He knew what to do the minute he saw the words “no fee or documentation required.” 

He was sitting comfortably on the B train perusing the fine print of the MTA’s new courtesy awareness pilot program, which allows New Yorkers to order free buttons saying “Baby on Board” or “Please Offer Me a Seat.”  

The idea? To encourage straphangers to give up their seat to the needy. But he has other ideas.  

He is needy. He deserves his seat. He is The Terrible Subway Man. 

He has been taking the train since age 14 and the thought never once crossed his mind to “stand up for what is right.” And now he has a new way to make everything awful. He will request a “Please Offer Me a Seat” button, without even the hassle of forging a doctor’s note. He fills out the form using the subway’s recently premiered Wi-Fi network, just before hitting the dead spot after 145th Street. 

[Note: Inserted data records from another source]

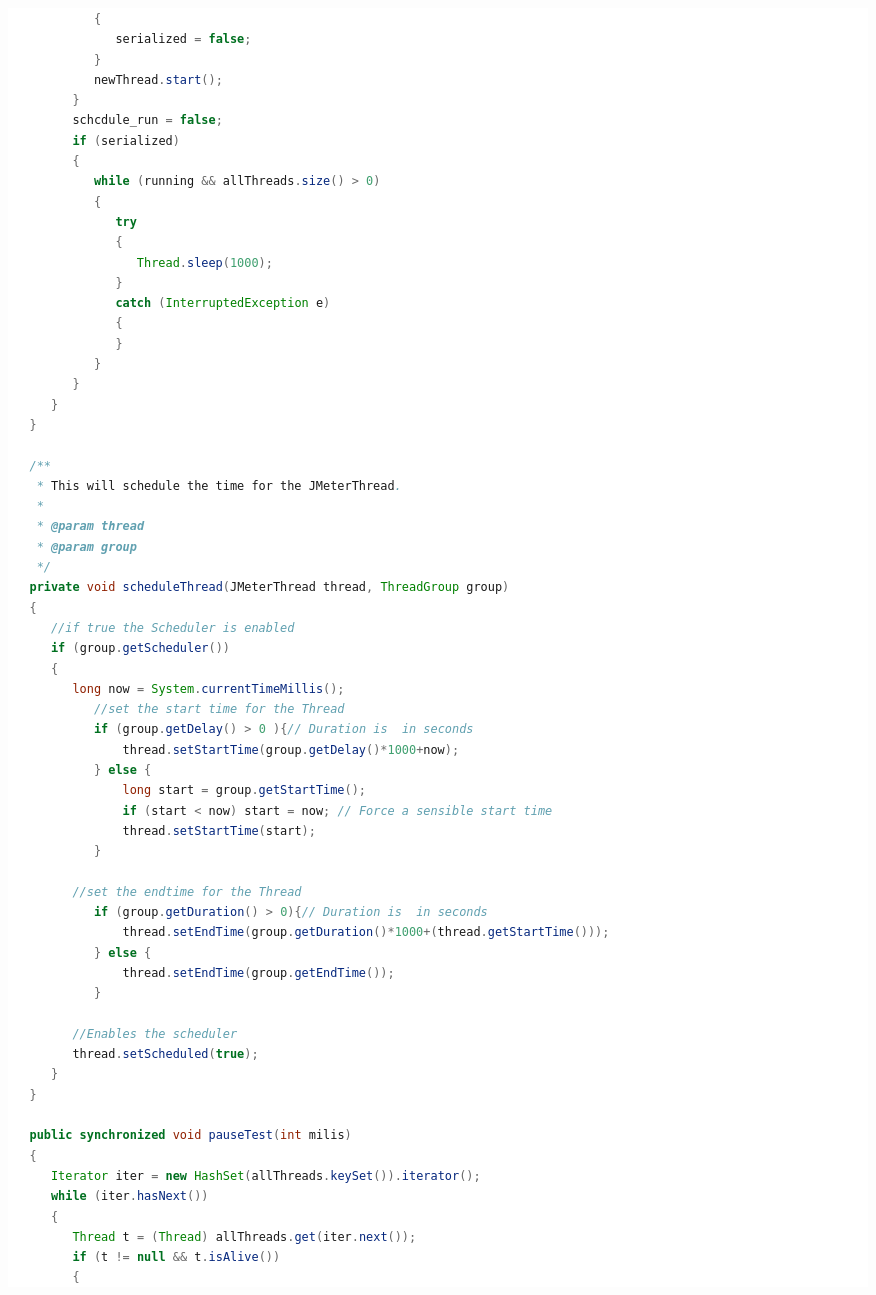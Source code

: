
 ```java
            {
               serialized = false;
            }
            newThread.start();
         }
         schcdule_run = false;
         if (serialized)
         {
            while (running && allThreads.size() > 0)
            {
               try
               {
                  Thread.sleep(1000);
               }
               catch (InterruptedException e)
               {
               }
            }
         }
      }
   }

   /**
    * This will schedule the time for the JMeterThread.
    * 
    * @param thread
    * @param group
    */
   private void scheduleThread(JMeterThread thread, ThreadGroup group)
   {
      //if true the Scheduler is enabled
      if (group.getScheduler())
      {
         long now = System.currentTimeMillis();
			//set the start time for the Thread
        	if (group.getDelay() > 0 ){// Duration is  in seconds
				thread.setStartTime(group.getDelay()*1000+now);
        	} else {
        		long start = group.getStartTime();
        		if (start < now) start = now; // Force a sensible start time
				thread.setStartTime(start);
        	}

         //set the endtime for the Thread
            if (group.getDuration() > 0){// Duration is  in seconds
				thread.setEndTime(group.getDuration()*1000+(thread.getStartTime()));
            } else {
				thread.setEndTime(group.getEndTime());
            }

         //Enables the scheduler
         thread.setScheduled(true);
      }
   }

   public synchronized void pauseTest(int milis)
   {
      Iterator iter = new HashSet(allThreads.keySet()).iterator();
      while (iter.hasNext())
      {
         Thread t = (Thread) allThreads.get(iter.next());
         if (t != null && t.isAlive())
         {
```
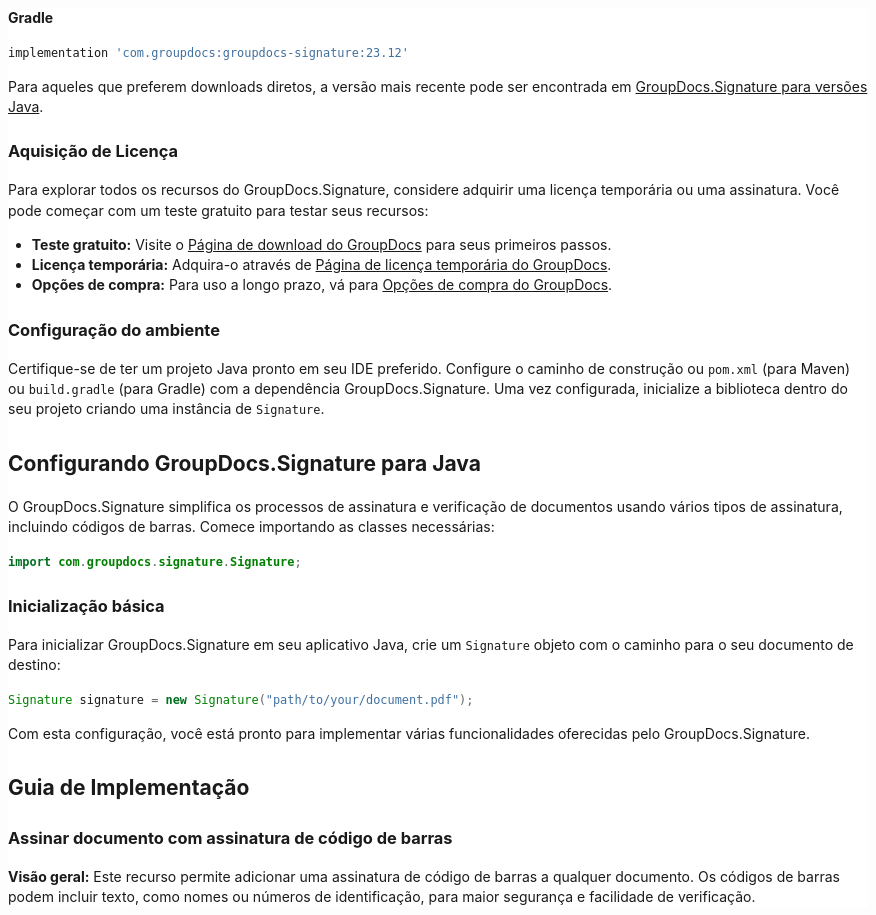 **Gradle**
```gradle
implementation 'com.groupdocs:groupdocs-signature:23.12'
```

Para aqueles que preferem downloads diretos, a versão mais recente pode ser encontrada em [GroupDocs.Signature para versões Java](https://releases.groupdocs.com/signature/java/).

### Aquisição de Licença

Para explorar todos os recursos do GroupDocs.Signature, considere adquirir uma licença temporária ou uma assinatura. Você pode começar com um teste gratuito para testar seus recursos:

- **Teste gratuito:** Visite o [Página de download do GroupDocs](https://releases.groupdocs.com/signature/java/) para seus primeiros passos.
- **Licença temporária:** Adquira-o através de [Página de licença temporária do GroupDocs](https://purchase.groupdocs.com/temporary-license/).
- **Opções de compra:** Para uso a longo prazo, vá para [Opções de compra do GroupDocs](https://purchase.groupdocs.com/buy).

### Configuração do ambiente

Certifique-se de ter um projeto Java pronto em seu IDE preferido. Configure o caminho de construção ou `pom.xml` (para Maven) ou `build.gradle` (para Gradle) com a dependência GroupDocs.Signature. Uma vez configurada, inicialize a biblioteca dentro do seu projeto criando uma instância de `Signature`.

## Configurando GroupDocs.Signature para Java

O GroupDocs.Signature simplifica os processos de assinatura e verificação de documentos usando vários tipos de assinatura, incluindo códigos de barras. Comece importando as classes necessárias:

```java
import com.groupdocs.signature.Signature;
```

### Inicialização básica

Para inicializar GroupDocs.Signature em seu aplicativo Java, crie um `Signature` objeto com o caminho para o seu documento de destino:

```java
Signature signature = new Signature("path/to/your/document.pdf");
```

Com esta configuração, você está pronto para implementar várias funcionalidades oferecidas pelo GroupDocs.Signature.

## Guia de Implementação

### Assinar documento com assinatura de código de barras

**Visão geral:** Este recurso permite adicionar uma assinatura de código de barras a qualquer documento. Os códigos de barras podem incluir texto, como nomes ou números de identificação, para maior segurança e facilidade de verificação.
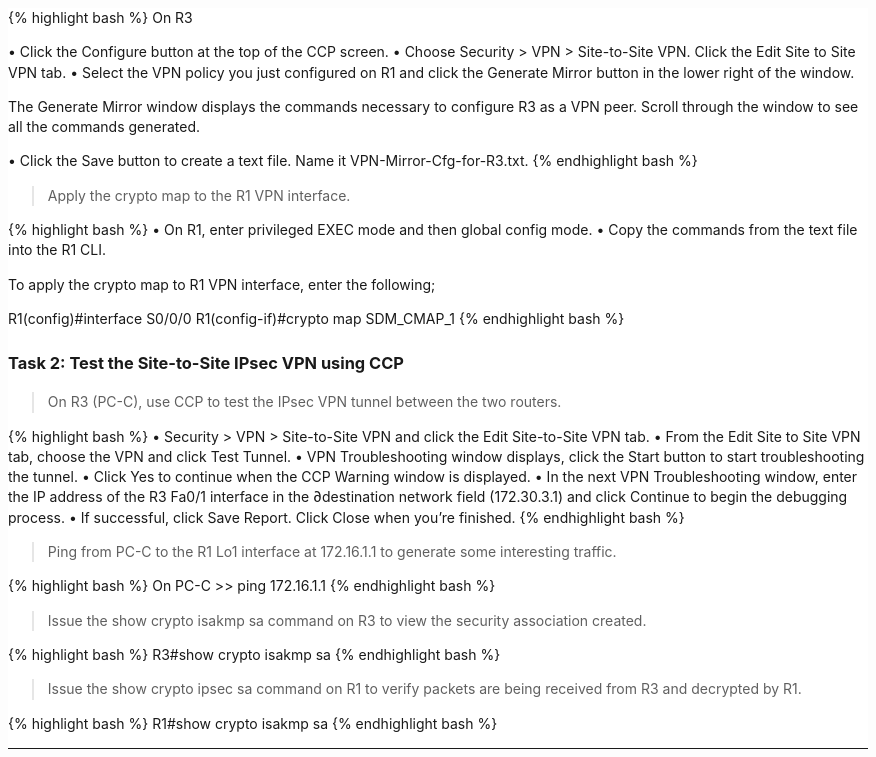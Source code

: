 {% highlight bash %}
On R3

• Click the Configure button at the top of the CCP screen.
• Choose Security > VPN > Site-to-Site VPN. Click the Edit Site to Site VPN tab.
• Select the VPN policy you just configured on R1 and click the Generate Mirror button in the lower right of the window.

The Generate Mirror window displays the commands necessary to configure R3 as a VPN peer. Scroll through the window to see all the commands generated.

• Click the Save button to create a text file. Name it VPN-Mirror-Cfg-for-R3.txt.
{% endhighlight bash %}

> Apply the crypto map to the R1 VPN interface.

{% highlight bash %}
• On R1, enter privileged EXEC mode and then global config mode.
• Copy the commands from the text file into the R1 CLI.

To apply the crypto map to R1 VPN interface, enter the following;

R1(config)#interface S0/0/0
R1(config-if)#crypto map SDM_CMAP_1
{% endhighlight bash %}

### **Task 2: Test the Site-to-Site IPsec VPN using CCP**

> On R3 (PC-C), use CCP to test the IPsec VPN tunnel between the two routers.

{% highlight bash %}
• Security > VPN > Site-to-Site VPN and click the Edit Site-to-Site VPN tab.
• From the Edit Site to Site VPN tab, choose the VPN and click Test Tunnel.
• VPN Troubleshooting window displays, click the Start button to start troubleshooting the tunnel.
• Click Yes to continue when the CCP Warning window is displayed.
• In the next VPN Troubleshooting window, enter the IP address of the R3 Fa0/1 interface in the ∂destination network field (172.30.3.1) and click Continue to begin the debugging process.
• If successful, click Save Report. Click Close when you’re finished.
{% endhighlight bash %}

> Ping from PC-C to the R1 Lo1 interface at 172.16.1.1 to generate some interesting traffic.

{% highlight bash %}
On PC-C >> ping 172.16.1.1
{% endhighlight bash %}

> Issue the show crypto isakmp sa command on R3 to view the security association created.

{% highlight bash %}
R3#show crypto isakmp sa
{% endhighlight bash %}

> Issue the show crypto ipsec sa command on R1 to verify packets are being received from R3 and decrypted by R1.

{% highlight bash %}
R1#show crypto isakmp sa
{% endhighlight bash %}

---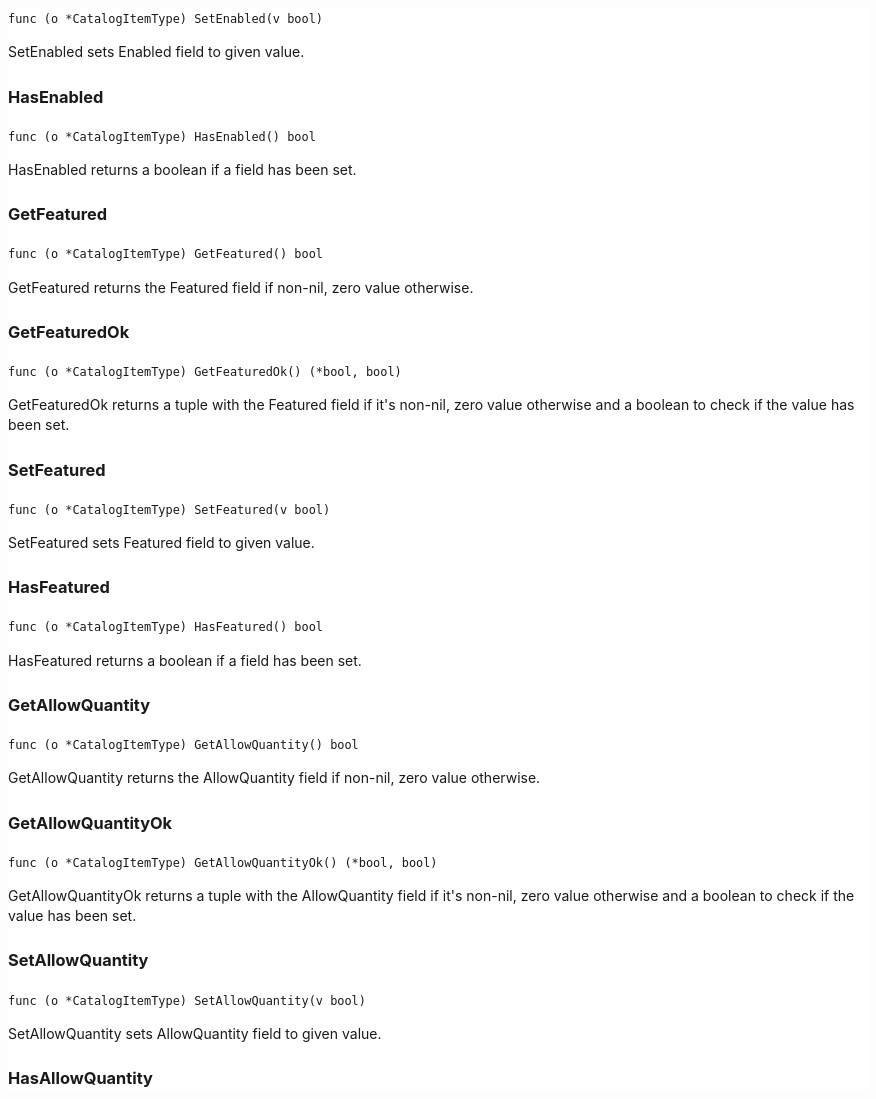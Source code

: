 `func (o *CatalogItemType) SetEnabled(v bool)`

SetEnabled sets Enabled field to given value.

### HasEnabled

`func (o *CatalogItemType) HasEnabled() bool`

HasEnabled returns a boolean if a field has been set.

### GetFeatured

`func (o *CatalogItemType) GetFeatured() bool`

GetFeatured returns the Featured field if non-nil, zero value otherwise.

### GetFeaturedOk

`func (o *CatalogItemType) GetFeaturedOk() (*bool, bool)`

GetFeaturedOk returns a tuple with the Featured field if it's non-nil, zero value otherwise
and a boolean to check if the value has been set.

### SetFeatured

`func (o *CatalogItemType) SetFeatured(v bool)`

SetFeatured sets Featured field to given value.

### HasFeatured

`func (o *CatalogItemType) HasFeatured() bool`

HasFeatured returns a boolean if a field has been set.

### GetAllowQuantity

`func (o *CatalogItemType) GetAllowQuantity() bool`

GetAllowQuantity returns the AllowQuantity field if non-nil, zero value otherwise.

### GetAllowQuantityOk

`func (o *CatalogItemType) GetAllowQuantityOk() (*bool, bool)`

GetAllowQuantityOk returns a tuple with the AllowQuantity field if it's non-nil, zero value otherwise
and a boolean to check if the value has been set.

### SetAllowQuantity

`func (o *CatalogItemType) SetAllowQuantity(v bool)`

SetAllowQuantity sets AllowQuantity field to given value.

### HasAllowQuantity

In three weeks, the button comes in the mail. It is big and bold, its message obvious. “This will be perfect,” Terrible Subway Man says to himself gleefully, as he falls asleep to dreams of refusing to swipe his fellow New Yorkers into the subway even though he has an unlimited MetroCard. 

The Terrible Subway Man Springs To Action

He wakes up and affixes the button to his stupid extra puffy North Face. He makes a mental note to request another one to put on the backpack he never takes off, not even on the 6 train.  

He hops on the A, the Eighth Avenue line where equipment breakdowns occur 25 times per month, lasting an average of 19 minutes, snarling stations and crowding cars. Things have gotten so bad [https://gothamist.com/2017/05/09/mta_power_outage_at_dekalb_avenue_p.php] that the MTA just released a six point plan to try to deal with delays and poor service.  

On the train, he points at his disability button from time to time. A little plaintively, like he didn’t want to say something but, you know. He makes a small stoic grimace. But the mass of New Yorkers shuddering along on the rush-hour A are too smart for that, and refuse to make eye contact with either him or his button. The Terrible Subway Man unzips his bulky jacket just slightly because it’s 85 degrees. 

At Fulton Street, though, there is a mass exodus from the car and the miraculous happens: a single seat opens up on one of those sideways-facing rows. The Terrible Subway Man makes a break for it, his backpack smacking into the face of a gentleman wearing one of those U.S. Navy Veteran Proudly Served hats. The Terrible Subway Man doesn’t care. He boxes out the gentleman and his walker in the race to the open seat, and reaches it just a millisecond after a pleasant-faced wide-eyed 22-year-old clutching a copy of Bright Lights, Big City and a selfie stick. Noticing the big button, this clear newcomer smiles and cedes the field. And The Terrible Subway Man has won again. 

The Eternal Menace 

Yes, of course he is a manspreader. Indeed, he spreads so prolifically that his seatmate leaves, and he places his inexplicably enormous backpack on the seat next to him.  

You would not be surprised to hear that he stays perched even as a swooning woman seven months pregnant stands nearby. He keeps his seat despite a grandmother standing grimly silent, just barely managing a single finger on the pole above her. Needless to say other people’s buttons don’t get him to stand either. 

And so The Terrible Subway Man continues on through history.  

He is ageless. He didn’t stand up in 1980 and he sure as hell isn’t going to now. He haunted the Q before it became the Second Avenue Subway and he’ll do it in 2190 when it finally opens downtown. He can be glimpsed taking up a row on a select bus service route out in Queens; calling for and cancelling Access-A-Rides near Clove Lakes Park; suspiciously marking time on the L before it closes for a decade or whatever.  

He is the scourge who walks among us, and sits.